The revolutions in music are not restricted to western Europe: as the Venetian School tilts polychorality towards the Baroque and Portuguese polyphony goes global, Konstantinos of Aghialos and Joasaph of Mount Athos herald a Byzantine Renaissance in Greece. Around the year 1600, central Europe is an open intersection. Composers seek work and protection in Czechia, Moravia, Poland and Southern Germany; the manuscripts in circulation there combine local names such as Matthias Reymann and Wojciech Długoraj with English and French icons. It is as if the world were getting a little smaller. Or composers were seeing a bigger picture. The Oxford graduate Richard Dering settles in Brussels; his fellow Italophile Pierre Bonhomme moves to Liège, and Scandinavia gets a visit from John Dowland.
The footprints they leave in the music chronicles of the year 1600 are traced by Laus favourites Collegium Vocale Gent, Vox Luminis, Paul O’Dette, Stile Antico, Huelgas Ensemble, The Gesualdo Six and New York Polyphony, as well as festival newcomers Tenebrae, Ensemble Irini, Les Meslanges and Près de votre oreille. This impressive line-up will deliver exciting performances, surprisingly modern classics and big hits that are seldom heard live. And there’s more: a lecture on Europe, plus workshops and concert introductions to give the programme the depth you expect from Laus Polyphoniae.
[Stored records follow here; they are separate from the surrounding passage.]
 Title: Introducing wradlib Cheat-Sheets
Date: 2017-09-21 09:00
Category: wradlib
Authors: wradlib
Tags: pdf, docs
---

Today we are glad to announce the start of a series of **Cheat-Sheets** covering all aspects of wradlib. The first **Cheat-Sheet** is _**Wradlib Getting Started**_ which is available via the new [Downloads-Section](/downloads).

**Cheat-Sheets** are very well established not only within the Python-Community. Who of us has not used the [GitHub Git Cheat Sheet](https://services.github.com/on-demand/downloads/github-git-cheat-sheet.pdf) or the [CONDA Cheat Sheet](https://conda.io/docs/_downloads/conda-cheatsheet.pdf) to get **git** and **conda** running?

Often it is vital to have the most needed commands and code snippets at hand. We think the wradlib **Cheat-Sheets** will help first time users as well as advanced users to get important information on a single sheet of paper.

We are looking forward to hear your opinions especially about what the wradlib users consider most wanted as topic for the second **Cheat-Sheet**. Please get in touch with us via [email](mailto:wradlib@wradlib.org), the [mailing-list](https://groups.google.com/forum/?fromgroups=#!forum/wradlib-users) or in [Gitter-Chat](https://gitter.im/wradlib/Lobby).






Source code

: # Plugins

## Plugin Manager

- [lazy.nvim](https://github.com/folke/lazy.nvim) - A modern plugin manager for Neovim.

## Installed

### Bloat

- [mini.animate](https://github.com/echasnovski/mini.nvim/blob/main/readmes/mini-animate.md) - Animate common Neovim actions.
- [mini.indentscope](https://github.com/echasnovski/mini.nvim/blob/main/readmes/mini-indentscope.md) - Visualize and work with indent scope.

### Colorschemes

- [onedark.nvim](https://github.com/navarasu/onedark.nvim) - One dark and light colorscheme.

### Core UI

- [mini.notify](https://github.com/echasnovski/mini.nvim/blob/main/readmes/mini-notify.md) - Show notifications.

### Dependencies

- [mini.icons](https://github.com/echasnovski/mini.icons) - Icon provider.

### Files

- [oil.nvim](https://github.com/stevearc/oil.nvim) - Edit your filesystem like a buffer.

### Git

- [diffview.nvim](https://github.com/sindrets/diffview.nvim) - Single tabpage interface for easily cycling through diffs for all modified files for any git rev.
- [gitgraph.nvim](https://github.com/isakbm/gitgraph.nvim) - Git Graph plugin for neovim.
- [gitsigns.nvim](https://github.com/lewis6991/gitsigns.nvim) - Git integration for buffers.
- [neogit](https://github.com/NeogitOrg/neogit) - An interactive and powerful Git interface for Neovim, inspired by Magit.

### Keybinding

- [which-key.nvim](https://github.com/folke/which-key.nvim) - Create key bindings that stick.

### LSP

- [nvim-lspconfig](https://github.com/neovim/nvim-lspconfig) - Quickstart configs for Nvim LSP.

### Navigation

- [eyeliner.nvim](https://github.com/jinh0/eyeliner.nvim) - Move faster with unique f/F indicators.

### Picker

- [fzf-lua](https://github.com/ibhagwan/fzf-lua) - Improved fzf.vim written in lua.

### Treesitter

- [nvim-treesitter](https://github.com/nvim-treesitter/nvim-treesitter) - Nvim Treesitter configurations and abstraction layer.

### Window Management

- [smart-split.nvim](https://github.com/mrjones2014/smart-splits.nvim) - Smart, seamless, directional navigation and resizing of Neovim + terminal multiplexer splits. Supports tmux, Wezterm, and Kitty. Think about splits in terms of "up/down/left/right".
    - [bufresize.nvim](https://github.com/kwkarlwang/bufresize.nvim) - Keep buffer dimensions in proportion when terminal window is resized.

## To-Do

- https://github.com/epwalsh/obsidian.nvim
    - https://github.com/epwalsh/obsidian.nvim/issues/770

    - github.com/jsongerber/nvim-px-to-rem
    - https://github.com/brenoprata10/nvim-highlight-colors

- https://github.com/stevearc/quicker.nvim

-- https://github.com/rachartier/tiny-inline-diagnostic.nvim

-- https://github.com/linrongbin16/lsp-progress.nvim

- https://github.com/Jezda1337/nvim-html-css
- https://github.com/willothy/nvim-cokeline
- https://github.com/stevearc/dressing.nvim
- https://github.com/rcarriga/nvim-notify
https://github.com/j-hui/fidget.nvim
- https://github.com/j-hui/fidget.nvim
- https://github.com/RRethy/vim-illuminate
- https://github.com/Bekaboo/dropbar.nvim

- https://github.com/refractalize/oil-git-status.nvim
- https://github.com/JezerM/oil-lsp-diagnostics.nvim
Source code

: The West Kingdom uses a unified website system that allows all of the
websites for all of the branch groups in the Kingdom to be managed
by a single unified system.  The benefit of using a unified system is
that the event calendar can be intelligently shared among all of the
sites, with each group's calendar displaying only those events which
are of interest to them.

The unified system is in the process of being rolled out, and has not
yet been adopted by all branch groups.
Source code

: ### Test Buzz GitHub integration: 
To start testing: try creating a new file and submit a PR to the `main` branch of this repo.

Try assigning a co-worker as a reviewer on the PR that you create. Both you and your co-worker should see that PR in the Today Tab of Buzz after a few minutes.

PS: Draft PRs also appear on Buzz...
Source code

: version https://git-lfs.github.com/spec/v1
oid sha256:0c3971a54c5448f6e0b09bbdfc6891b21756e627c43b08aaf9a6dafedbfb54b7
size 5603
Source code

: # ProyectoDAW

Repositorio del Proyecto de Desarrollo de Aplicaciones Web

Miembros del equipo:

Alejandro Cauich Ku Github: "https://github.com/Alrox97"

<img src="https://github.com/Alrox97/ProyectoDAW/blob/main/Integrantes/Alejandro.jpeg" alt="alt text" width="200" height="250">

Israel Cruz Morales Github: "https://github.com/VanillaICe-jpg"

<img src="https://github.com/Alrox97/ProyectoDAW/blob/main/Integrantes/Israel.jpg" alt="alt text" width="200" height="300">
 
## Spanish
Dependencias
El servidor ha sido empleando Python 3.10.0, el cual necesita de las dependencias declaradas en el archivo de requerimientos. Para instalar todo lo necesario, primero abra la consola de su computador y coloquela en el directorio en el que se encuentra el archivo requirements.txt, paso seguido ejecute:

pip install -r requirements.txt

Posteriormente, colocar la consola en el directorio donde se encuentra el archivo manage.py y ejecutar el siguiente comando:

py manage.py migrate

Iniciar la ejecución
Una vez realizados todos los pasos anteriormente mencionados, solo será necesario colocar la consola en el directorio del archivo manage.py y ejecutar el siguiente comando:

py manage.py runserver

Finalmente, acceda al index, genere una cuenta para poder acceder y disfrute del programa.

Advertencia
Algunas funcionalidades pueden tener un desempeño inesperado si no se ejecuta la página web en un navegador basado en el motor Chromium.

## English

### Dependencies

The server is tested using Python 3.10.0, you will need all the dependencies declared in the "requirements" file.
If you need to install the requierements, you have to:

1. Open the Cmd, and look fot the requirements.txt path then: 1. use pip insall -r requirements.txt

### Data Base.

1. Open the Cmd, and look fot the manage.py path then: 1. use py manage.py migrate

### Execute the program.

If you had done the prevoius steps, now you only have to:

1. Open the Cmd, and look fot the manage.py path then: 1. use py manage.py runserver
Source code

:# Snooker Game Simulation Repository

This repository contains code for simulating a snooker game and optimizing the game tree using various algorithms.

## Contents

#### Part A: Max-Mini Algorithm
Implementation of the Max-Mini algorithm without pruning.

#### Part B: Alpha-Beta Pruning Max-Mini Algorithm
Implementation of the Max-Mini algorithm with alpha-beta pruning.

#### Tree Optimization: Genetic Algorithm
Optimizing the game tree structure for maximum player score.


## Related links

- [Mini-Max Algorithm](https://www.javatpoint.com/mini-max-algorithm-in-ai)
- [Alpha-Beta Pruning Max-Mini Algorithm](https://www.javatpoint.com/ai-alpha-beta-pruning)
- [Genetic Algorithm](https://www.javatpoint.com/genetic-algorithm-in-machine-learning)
Laus Polyphoniae 2026 promises to be a wonderland of voices and stories.
Open the door, choose a path and allow yourself to be astonished!
Laus Polyphoniae: from Friday 21 August to Saturday 29 August 2026
We put together season tickets for you. You enjoy a 20% discount on selected concerts. Can be combined with the reductions -35/65+, teacher card, Davidsfonds membership.
Laus Polyphoniae is the annual summer festival organised by AMUZ (Flanders Festival Antwerp) and dedicated to the music of the Middle Ages and Renaissance. Since its inception in 1994, the festival has grown to become the largest festival worldwide dedicated to the European heritage of polyphony. Laus Polyphoniae always upholds AMUZ’s central motto: Historically Informed Performance (HIP). This link with the scientific world, which is a constant breeding ground, ensures that AMUZ is known in the European arts landscape as a sound music and knowledge centre. Besides internationally renowned artists, Laus Polyphoniae also focuses on young up-and-coming talent with, for example, the International Young Artist’s Presentation.
The music enters into dialogue with other art forms such as literature. Laus Polyphoniae also integrates other immovable heritage sites within the city of Antwerp in its activities, such as St. Paul’s Church, St. Andrew’s Church and St. George’s Church, but also the Rubens House, the Elzenveld, Paleis op de Meir, etc.
Every year, Laus Polyphoniae draws 10,000 visitors: from Flanders, but also from the Netherlands, France, Germany and even Japan and the US, music lovers come to Antwerp.